“And Don’t Forget To Put Your Seatbelt On!”

Time has a way with us and it also has a way with places that we remember growing up.  Sure, most of them we reminisce about in our youth are gone or they have been rebuilt and look nothing like they did from years past and that is okay.  My mother always said to make your memories out of moments and make moments memories.  

There is one place though that is still standing.  It is a building that contained all of our hopes and dreams.  It is a spot that we thought about quite a bit and for some, absolutely dreaded.  It is not only for us that grew up in Nashville, but you all had one of these where ever you were raised.  Every single one of you had it.  City.  Country.  It did not matter, you had this place.  

I drive by this spot almost every single day and recently, I looked over and had to pull to the side of the road and just stared at this worn down building.  I saw a confident but completely lost 16 year old Joe Dubin walking into that place.  I also saw all my friends doing the same thing.  All of them.  We walked in, thinking we were confident, because when we came out on the other side, our life would be completely different.  

I am talking about the old drivers license testing location on the corner of Donelson pike and Murfreesboro Road.  Yes, remember now?  It all makes perfect sense if you go back and read above.  That building did contain our hopes and dreams because at 16, all you wanted was your license.  That was the most important thing because if you passed, and were lucky enough to have a car, the world was yours in every way possible. 

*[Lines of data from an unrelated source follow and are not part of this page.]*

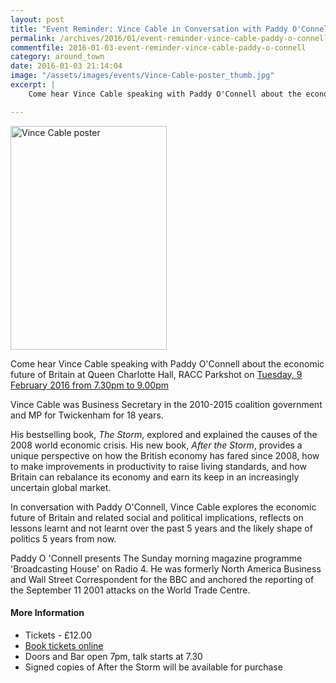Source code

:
 ```yaml
---
layout: post
title: "Event Reminder: Vince Cable in Conversation with Paddy O'Connell - 9 February 2016"
permalink: /archives/2016/01/event-reminder-vince-cable-paddy-o-connell.html
commentfile: 2016-01-03-event-reminder-vince-cable-paddy-o-connell
category: around_town
date: 2016-01-03 21:14:04
image: "/assets/images/events/Vince-Cable-poster_thumb.jpg"
excerpt: |
    Come hear Vince Cable speaking with Paddy O'Connell about the economic future of Britain at Queen Charlotte Hall, RACC Parkshot on <a href="https://stmargarets.london/event/event/200705145366">Tuesday, 9 February 2016 from 7.30pm to 9.00pm</a>

---
```


<a href="/assets/images/events/Vince-Cable-poster.jpg" title="See larger version of - Vince Cable poster"><img src="/assets/images/events/Vince-Cable-poster_thumb.jpg" width="250" height="358" alt="Vince Cable poster" class="photo right" /></a>

Come hear Vince Cable speaking with Paddy O'Connell about the economic future of Britain at Queen Charlotte Hall, RACC Parkshot on [Tuesday, 9 February 2016 from 7.30pm to 9.00pm](/event/event/200705145366)

Vince Cable was Business Secretary in the 2010-2015 coalition government and MP for Twickenham for 18 years.

His bestselling book, *The Storm*, explored and explained the causes of the 2008 world economic crisis. His new book, *After the Storm*, provides a unique perspective on how the British economy has fared since 2008, how to make improvements in productivity to raise living standards, and how Britain can rebalance its economy and earn its keep in an increasingly uncertain global market.

In conversation with Paddy O'Connell, Vince Cable explores the economic future of Britain and related social and political implications, reflects on lessons learnt and not learnt over the past 5 years and the likely shape of politics 5 years from now.

Paddy O 'Connell presents The Sunday morning magazine programme 'Broadcasting House' on Radio 4. He was formerly North America Business and Wall Street Correspondent for the BBC and anchored the reporting of the September 11 2001 attacks on the World Trade Centre.

#### More Information

-   Tickets - £12.00
-   [Book tickets online](https://eventbrite.co.uk/event/20057314969/)
-   Doors and Bar open 7pm, talk starts at 7.30
-   Signed copies of After the Storm will be available for purchase
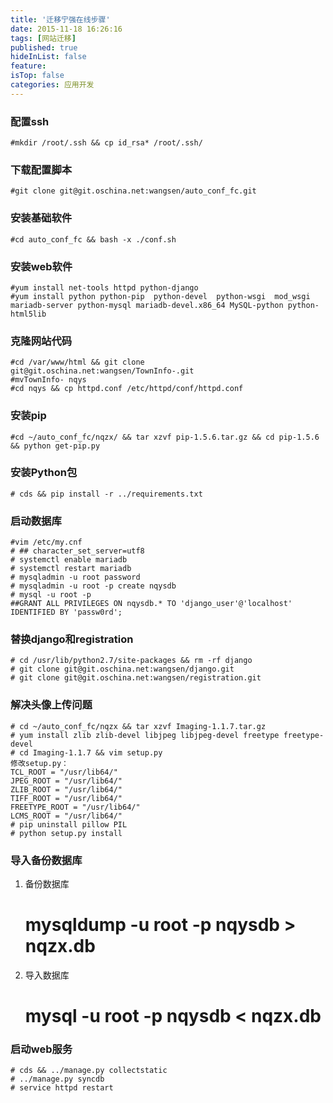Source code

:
 ```yaml
---
title: '迁移宁强在线步骤'
date: 2015-11-18 16:26:16
tags: [网站迁移]
published: true
hideInList: false
feature: 
isTop: false
categories: 应用开发
---
```


### 配置ssh

    #mkdir /root/.ssh && cp id_rsa* /root/.ssh/
    

### 下载配置脚本

    #git clone git@git.oschina.net:wangsen/auto_conf_fc.git
    

### 安装基础软件

    #cd auto_conf_fc && bash -x ./conf.sh
    

### 安装web软件

    #yum install net-tools httpd python-django                                   
    #yum install python python-pip  python-devel  python-wsgi  mod_wsgi   mariadb-server python-mysql mariadb-devel.x86_64 MySQL-python python-html5lib
    

### 克隆网站代码

    #cd /var/www/html && git clone git@git.oschina.net:wangsen/TownInfo-.git
    #mvTownInfo- nqys
    #cd nqys && cp httpd.conf /etc/httpd/conf/httpd.conf
    

### 安装pip

    #cd ~/auto_conf_fc/nqzx/ && tar xzvf pip-1.5.6.tar.gz && cd pip-1.5.6 && python get-pip.py
    

### 安装Python包

    # cds && pip install -r ../requirements.txt
    

### 启动数据库

    #vim /etc/my.cnf
    # ## character_set_server=utf8
    # systemctl enable mariadb
    # systemctl restart mariadb
    # mysqladmin -u root password
    # mysqladmin -u root -p create nqysdb
    # mysql -u root -p
    ##GRANT ALL PRIVILEGES ON nqysdb.* TO 'django_user'@'localhost' IDENTIFIED BY 'passw0rd'; 
    

### 替换django和registration

    # cd /usr/lib/python2.7/site-packages && rm -rf django
    # git clone git@git.oschina.net:wangsen/django.git
    # git clone git@git.oschina.net:wangsen/registration.git
    

### 解决头像上传问题

    # cd ~/auto_conf_fc/nqzx && tar xzvf Imaging-1.1.7.tar.gz
    # yum install zlib zlib-devel libjpeg libjpeg-devel freetype freetype-devel
    # cd Imaging-1.1.7 && vim setup.py
    修改setup.py：
    TCL_ROOT = "/usr/lib64/"
    JPEG_ROOT = "/usr/lib64/"
    ZLIB_ROOT = "/usr/lib64/"
    TIFF_ROOT = "/usr/lib64/"
    FREETYPE_ROOT = "/usr/lib64/"
    LCMS_ROOT = "/usr/lib64/"
    # pip uninstall pillow PIL
    # python setup.py install
    

### 导入备份数据库

1.  备份数据库

    # mysqldump -u root -p nqysdb > nqzx.db
    

1.  导入数据库

    # mysql -u root -p nqysdb < nqzx.db
    

### 启动web服务

    # cds && ../manage.py collectstatic
    # ../manage.py syncdb
    # service httpd restart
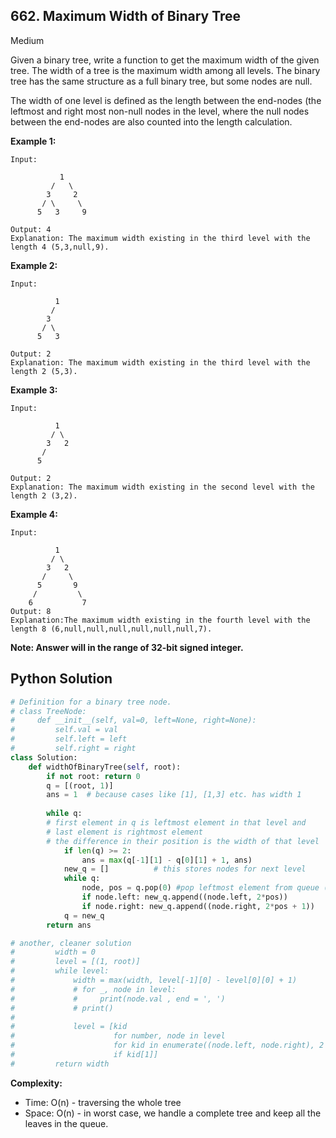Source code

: ## 662. Maximum Width of Binary Tree
Medium

Given a binary tree, write a function to get the maximum width of the given tree. The width of a tree is the maximum width among all levels. The binary tree has the same structure as a full binary tree, but some nodes are null.

The width of one level is defined as the length between the end-nodes (the leftmost and right most non-null nodes in the level, where the null nodes between the end-nodes are also counted into the length calculation.

**Example 1:**
```
Input: 

           1
         /   \
        3     2
       / \     \  
      5   3     9 

Output: 4
Explanation: The maximum width existing in the third level with the length 4 (5,3,null,9).
```

**Example 2:**
```
Input: 

          1
         /  
        3    
       / \       
      5   3     

Output: 2
Explanation: The maximum width existing in the third level with the length 2 (5,3).
```

**Example 3:**
```
Input: 

          1
         / \
        3   2 
       /        
      5      

Output: 2
Explanation: The maximum width existing in the second level with the length 2 (3,2).
```

**Example 4:**
```
Input: 

          1
         / \
        3   2
       /     \  
      5       9 
     /         \
    6           7
Output: 8
Explanation:The maximum width existing in the fourth level with the length 8 (6,null,null,null,null,null,null,7).
```

**Note: Answer will in the range of 32-bit signed integer.**

## Python Solution
```python
# Definition for a binary tree node.
# class TreeNode:
#     def __init__(self, val=0, left=None, right=None):
#         self.val = val
#         self.left = left
#         self.right = right
class Solution:
    def widthOfBinaryTree(self, root):
        if not root: return 0
        q = [(root, 1)]
        ans = 1  # because cases like [1], [1,3] etc. has width 1
        
        while q:            
        # first element in q is leftmost element in that level and
        # last element is rightmost element
        # the difference in their position is the width of that level
            if len(q) >= 2:
                ans = max(q[-1][1] - q[0][1] + 1, ans)
            new_q = []          # this stores nodes for next level  
            while q:
                node, pos = q.pop(0) #pop leftmost element from queue (leftmost node in curr level)              
                if node.left: new_q.append((node.left, 2*pos))
                if node.right: new_q.append((node.right, 2*pos + 1))            
            q = new_q
        return ans

# another, cleaner solution  
#         width = 0
#         level = [(1, root)]
#         while level:
#             width = max(width, level[-1][0] - level[0][0] + 1)
#             # for _, node in level:
#             #     print(node.val , end = ', ')
#             # print()
# 
#             level = [kid
#                      for number, node in level
#                      for kid in enumerate((node.left, node.right), 2 * number)
#                      if kid[1]]
#         return width
```

**Complexity:**
* Time: O(n) - traversing the whole tree
* Space: O(n) - in worst case, we handle a complete tree and keep all the leaves in the queue.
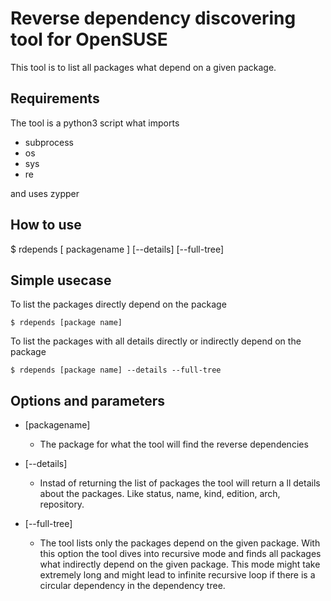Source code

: # Reverse dependency discovering tool for OpenSUSE

This tool is to list all packages what depend on a given package.

## Requirements

The tool is a python3 script what imports

* subprocess
* os
* sys
* re

and uses zypper

## How to use

$ rdepends [ packagename ] [--details] [--full-tree]
## Simple usecase
To list the packages directly depend on the package
```
$ rdepends [package name]
```
To list the packages with all details directly or indirectly depend on the package
```
$ rdepends [package name] --details --full-tree
```


## Options and parameters

* [packagename]

  + The package for what the tool will find the reverse dependencies

* [--details]

    + Instad of returning the list of packages the tool will return a ll details about the packages. Like status, name, kind, edition, arch, repository.

* [--full-tree]

    + The tool lists only the packages depend on the given package. With this option the tool dives into recursive mode and finds all packages what indirectly depend on the given package. This mode might take extremely long and might lead to infinite recursive loop if there is a circular dependency in the dependency tree.
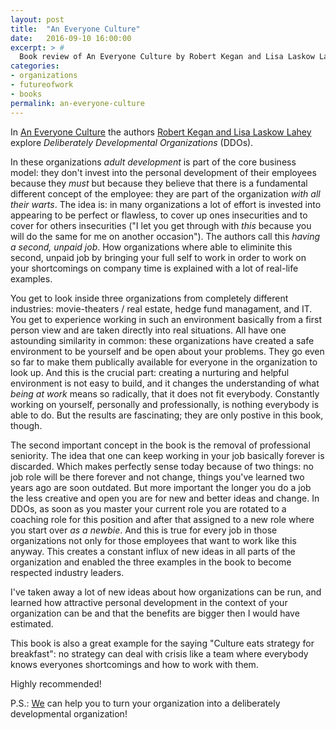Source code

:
 ```yaml
---
layout: post
title:  "An Everyone Culture"
date:   2016-09-10 16:00:00
excerpt: > #
  Book review of An Everyone Culture by Robert Kegan and Lisa Laskow Lahey
categories:
- organizations
- futureofwork
- books
permalink: an-everyone-culture
---
```


In [An Everyone Culture][1] the authors [Robert Kegan and Lisa Laskow Lahey][2] explore *Deliberately Developmental Organizations* (DDOs).

In these organizations *adult development* is part of the core business model: they don't invest into the personal development of their employees because they *must* but because they believe that there is a fundamental different concept of the employee: they are part of the organization *with all their warts*. The idea is: in many organizations a lot of effort is invested into appearing to be perfect or flawless, to cover up ones insecurities and to cover for others insecurities ("I let you get through with *this* because you will do the same for me on another occasion"). The authors call this *having a second, unpaid job*. How organizations where able to eliminite this second, unpaid job by bringing your full self to work in order to work on your shortcomings on company time is explained with a lot of real-life examples.
 
You get to look inside three organizations from completely different industries: movie-theaters / real estate, hedge fund managament, and IT. You get to experience working in such an environment basically from a first person view and are taken directly into real situations. All have one astounding similarity in common: these organizations have created a safe environment to be yourself and be open about your problems. They go even so far to make them publically available for everyone in the organization to look up. And this is the crucial part: creating a nurturing and helpful environment is not easy to build, and it changes the understanding of what *being at work* means so radically, that it does not fit everybody. Constantly working on yourself, personally and professionally, is nothing everybody is able to do. But the results are fascinating; they are only postive in this book, though.

The second important concept in the book is the removal of professional seniority. The idea that one can keep working in your job basically forever is discarded. Which makes perfectly sense today because of two things: no job role will be there forever and not change, things you've learned two years ago are soon outdated. But more important the longer you do a job the less creative and open you are for new and better ideas and change. In DDOs, as soon as you master your current role you are rotated to a coaching role for this position and after that assigned to a new role where you start over *as a newbie*. And this is true for every job in those organizations not only for those employees that want to work like this anyway. This creates a constant influx of new ideas in all parts of the organization and enabled the three examples in the book to become respected industry leaders.

I've taken away a lot of new ideas about how organizations can be run, and learned how attractive personal development in the context of your organization can be and that the benefits are bigger then I would have estimated. 

This book is also a great example for the saying "Culture eats strategy for breakfast": no strategy can deal with crisis like a team where everybody knows everyones shortcomings and how to work with them.

Highly recommended!

P.S.: [We][RH] can help you to turn your organization into a deliberately developmental organization!

[1]: https://www.amazon.de/dp/1625278624/ref=cm_sw_r_tw_dp_x_Zrb1xbW37FWHT
[2]: http://mindsatwork.com/who-we-are/
[RH]: http://www.resourceful-humans.com/

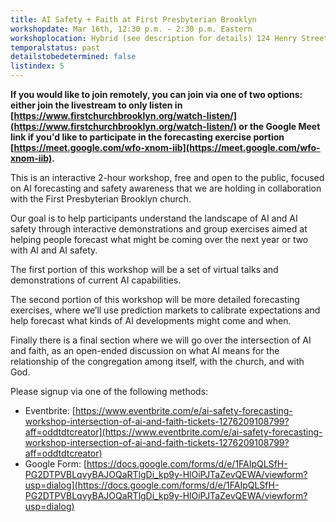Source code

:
 ```yaml
---
title: AI Safety + Faith at First Presbyterian Brooklyn
workshopdate: Mar 16th, 12:30 p.m. - 2:30 p.m. Eastern
workshoplocation: Hybrid (see description for details) 124 Henry Street, Brooklyn, NY 11201
temporalstatus: past
detailstobedetermined: false
listindex: 5
---
```


**If you would like to join remotely, you can join via one of two options:
either join the livestream to only listen in
[https://www.firstchurchbrooklyn.org/watch-listen/](https://www.firstchurchbrooklyn.org/watch-listen/) or the Google Meet link if you'd like to participate in the forecasting exercise portion [https://meet.google.com/wfo-xnom-iib](https://meet.google.com/wfo-xnom-iib).**

This is an interactive 2-hour workshop, free and open to the public, focused on AI forecasting and safety awareness that we are holding in collaboration with the First Presbyterian Brooklyn church.

Our goal is to help participants understand the landscape of AI and AI safety through interactive demonstrations and group exercises aimed at helping people forecast what might be coming over the next year or two with AI and AI safety.

The first portion of this workshop will be a set of virtual talks and demonstrations of current AI capabilities.

The second portion of this workshop will be more detailed forecasting exercises, where we’ll use prediction markets to calibrate expectations and help forecast what kinds of AI developments might come and when.

Finally there is a final section where we will go over the intersection of AI and faith, as an open-ended discussion on what AI means for the relationship of the congregation among itself, with the church, and with God.

Please signup via one of the following methods:

+ Eventbrite: [https://www.eventbrite.com/e/ai-safety-forecasting-workshop-intersection-of-ai-and-faith-tickets-1276209108799?aff=oddtdtcreator](https://www.eventbrite.com/e/ai-safety-forecasting-workshop-intersection-of-ai-and-faith-tickets-1276209108799?aff=oddtdtcreator)
+ Google Form: [https://docs.google.com/forms/d/e/1FAIpQLSfH-PG2DTPVBLqvyBAJOQaRTlgDi_kp9y-HlOiPJTaZevQEWA/viewform?usp=dialog](https://docs.google.com/forms/d/e/1FAIpQLSfH-PG2DTPVBLqvyBAJOQaRTlgDi_kp9y-HlOiPJTaZevQEWA/viewform?usp=dialog)
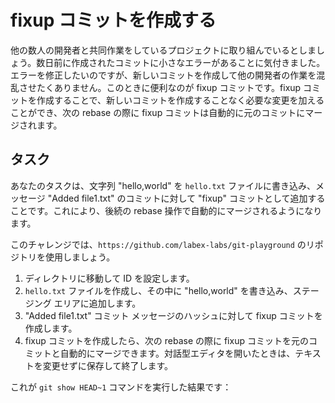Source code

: # fixup コミットを作成する

他の数人の開発者と共同作業をしているプロジェクトに取り組んでいるとしましょう。数日前に作成されたコミットに小さなエラーがあることに気付きました。エラーを修正したいのですが、新しいコミットを作成して他の開発者の作業を混乱させたくありません。このときに便利なのが fixup コミットです。fixup コミットを作成することで、新しいコミットを作成することなく必要な変更を加えることができ、次の rebase の際に fixup コミットは自動的に元のコミットにマージされます。

## タスク

あなたのタスクは、文字列 "hello,world" を `hello.txt` ファイルに書き込み、メッセージ "Added file1.txt" のコミットに対して "fixup" コミットとして追加することです。これにより、後続の rebase 操作で自動的にマージされるようになります。

このチャレンジでは、`https://github.com/labex-labs/git-playground` のリポジトリを使用しましょう。

1. ディレクトリに移動して ID を設定します。
2. `hello.txt` ファイルを作成し、その中に "hello,world" を書き込み、ステージング エリアに追加します。
3. "Added file1.txt" コミット メッセージのハッシュに対して fixup コミットを作成します。
4. fixup コミットを作成したら、次の rebase の際に fixup コミットを元のコミットと自動的にマージできます。対話型エディタを開いたときは、テキストを変更せずに保存して終了します。

これが `git show HEAD~1` コマンドを実行した結果です：

```shell

```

My brother taught me how to drive a stick shift when I was 14 and my mom would take me to practice whenever she could so I would be ready to go.  When 16 quickly approached, we made the appointment and off we went.  I studied harder for the written portion than anything I had ever done before.  Had I studied in school the way I studied for the drivers test, I would have probably been a C+ student instead of a C.  

I had a late birthday so I was into my junior year before I could take my test but I had great friends who took me many places.  The day we went to the testing center all I could think was about failing this test and starting over and my hopes and dreams would hop into another car and leave me.  I will never forget when we got there and my mom said, “Smile for your picture when you pass, please.  Oh, don’t forget to put your seatbelt on!”  In three seconds, my mom gave me all the inspiration I would need to succeed. She gave me a hug and sat outside and pulled out her book and started reading.  She was confident I would get it done without any problems.  Or she had the best poker face ever.  

I go in, ace the written test with flying colors and then I heard, “Joe Dubling, you are up next.  Let’s go.”  I walked over and said, “My last name is Dubin.  D-U-B-I-N.”  The instructor, agitated now, said, “You put down Dubling.”  “Sir, may I see?  It is Dubin.  No L or G.  Dubin.”  Great, already off to a wonderful start with him. 

The next five minutes passed in a blink of an eye.  A couple of right turns.  A few left turns.  A stop sign.  Turn signal on, and back to the building that contained our hopes and dreams.  We pull back in and he says nothing.  I just follow him in and can’t find him.  What in the world?  Then he reappears from some portal out of nowhere and says, “Congratulations.  You passed.  Go to the counter and take your picture.”

Success.  Thank you, Jesus.  Thank you.  I get my picture made and walk out to my mom.  I decided to play a joke on her and said, “Passed the written, mom, and failed the driving part.  I am sorry.”  She stands up and says, “I know you passed.”  I was perplexed and said, “How?”  She smiled and said, “I asked the instructor and he said you did great.”  Moms.  

Hopes and dreams level attained.  Now my life could really begin and the ride that day sums up my life and probably all of yours.  Some left turns, right turns, stop signs, turn signal on, and do it over and over.  

I sat and stared at that building the other day and vividly remembered that conversation with my mom and how proud she was of me for passing the test.  Little did I know that she knew our relationship would forever change because she was letting me go to find those hopes and dreams.   My goodness, I never got to thank her for that. 

A building.  A simple building that has been worn down by time and weather and life.  A building that we all walked into as a bunch of know-it-alls and then exited into adult hood.  

“And don’t forget to put your seatbelt on!”  Thanks, mom.